Occam’s Butter Knife

In contrast to Angela Saini’s acclaimed but dismal 2019 work of science denialism, Superior: The Return of Race Science, Adam Rutherford’s 2020 book How to Argue With a Racist: History, Science, Race and Reality benefits from Rutherford’s lively prose style. The British science writer likes to illustrate his arguments with interesting examples, a stratagem that wouldn’t seem too much to ask of an author, but which is increasingly difficult to find these days as conventional wisdom (which Rutherford labors hard to embody) becomes ever more anti-empirical.

Despite blustering on his Twitter bio, “Back off man, I’m a scientist,” Rutherford appears to have largely transitioned from being a geneticist to being a science pundit in the mode of Neil deGrasse Tyson and Richard Dawkins. But that’s not a dishonorable career path.

And Rutherford is adept at writing. For example, Rutherford’s book is quite a bit more interesting than a snooze-worthy essay last year, “Race, genetics and pseudoscience: an explainer,” that he coauthored with three academics.

His coauthors were then crushed humiliatingly in Twitter debates by sports fans much more knowledgeable about the pervasive racial patterns in sports than they are.
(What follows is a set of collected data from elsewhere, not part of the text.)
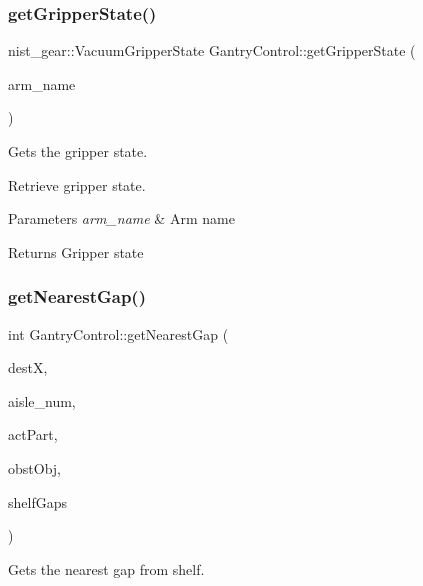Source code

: \subsubsection{\texorpdfstring{get\+Gripper\+State()}{getGripperState()}}
{\footnotesize\ttfamily nist\+\_\+gear\+::\+Vacuum\+Gripper\+State Gantry\+Control\+::get\+Gripper\+State (\begin{DoxyParamCaption}\item[{std\+::string}]{arm\+\_\+name }\end{DoxyParamCaption})}



Gets the gripper state. 

Retrieve gripper state.


\begin{DoxyParams}{Parameters}
{\em arm\+\_\+name} & Arm name \\
\hline
\end{DoxyParams}
\begin{DoxyReturn}{Returns}
Gripper state 
\end{DoxyReturn}
\mbox{\label{classGantryControl_a8a2c57ab3052064c28d1149cee366733}} 
\subsubsection{\texorpdfstring{get\+Nearest\+Gap()}{getNearestGap()}}
{\footnotesize\ttfamily int Gantry\+Control\+::get\+Nearest\+Gap (\begin{DoxyParamCaption}\item[{float}]{destX,  }\item[{int}]{aisle\+\_\+num,  }\item[{int}]{act\+Part,  }\item[{\hyperlink{classObstaclesInAisle}{Obstacles\+In\+Aisle} \&}]{obst\+Obj,  }\item[{const std\+::vector$<$ std\+::pair$<$ float, float $>$ $>$ \&}]{shelf\+Gaps }\end{DoxyParamCaption})}



Gets the nearest gap from shelf.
But Rutherford, a rugby enthusiast, at least knows a fair amount about athletics, so he puts up a more cunning fight on this topic in his own book because he’s not being dragged down by his colleagues’ ignorance.

In fact, I find Rutherford’s writing rather like mine in form. Of course, the difference is that I point out facts in order to increase knowledge, while Rutherford is trying to decrease knowledge by denying realities.

Rutherford starts off his chapter on sports, “Black Power,” by forthrightly admitting of Allan Wells’ gold medal in the 1980 Olympic 100-meter dash:

Not only was this the last time a white man won the Olympic 100 meters, it was the last time that white men competed in the final….

Many pages later he delivers his big argument pooh-poohing this extraordinary racial gap in the 100-meter dash:

If people of West African ancestry have a genetic advantage, why are there few West African sprinters…?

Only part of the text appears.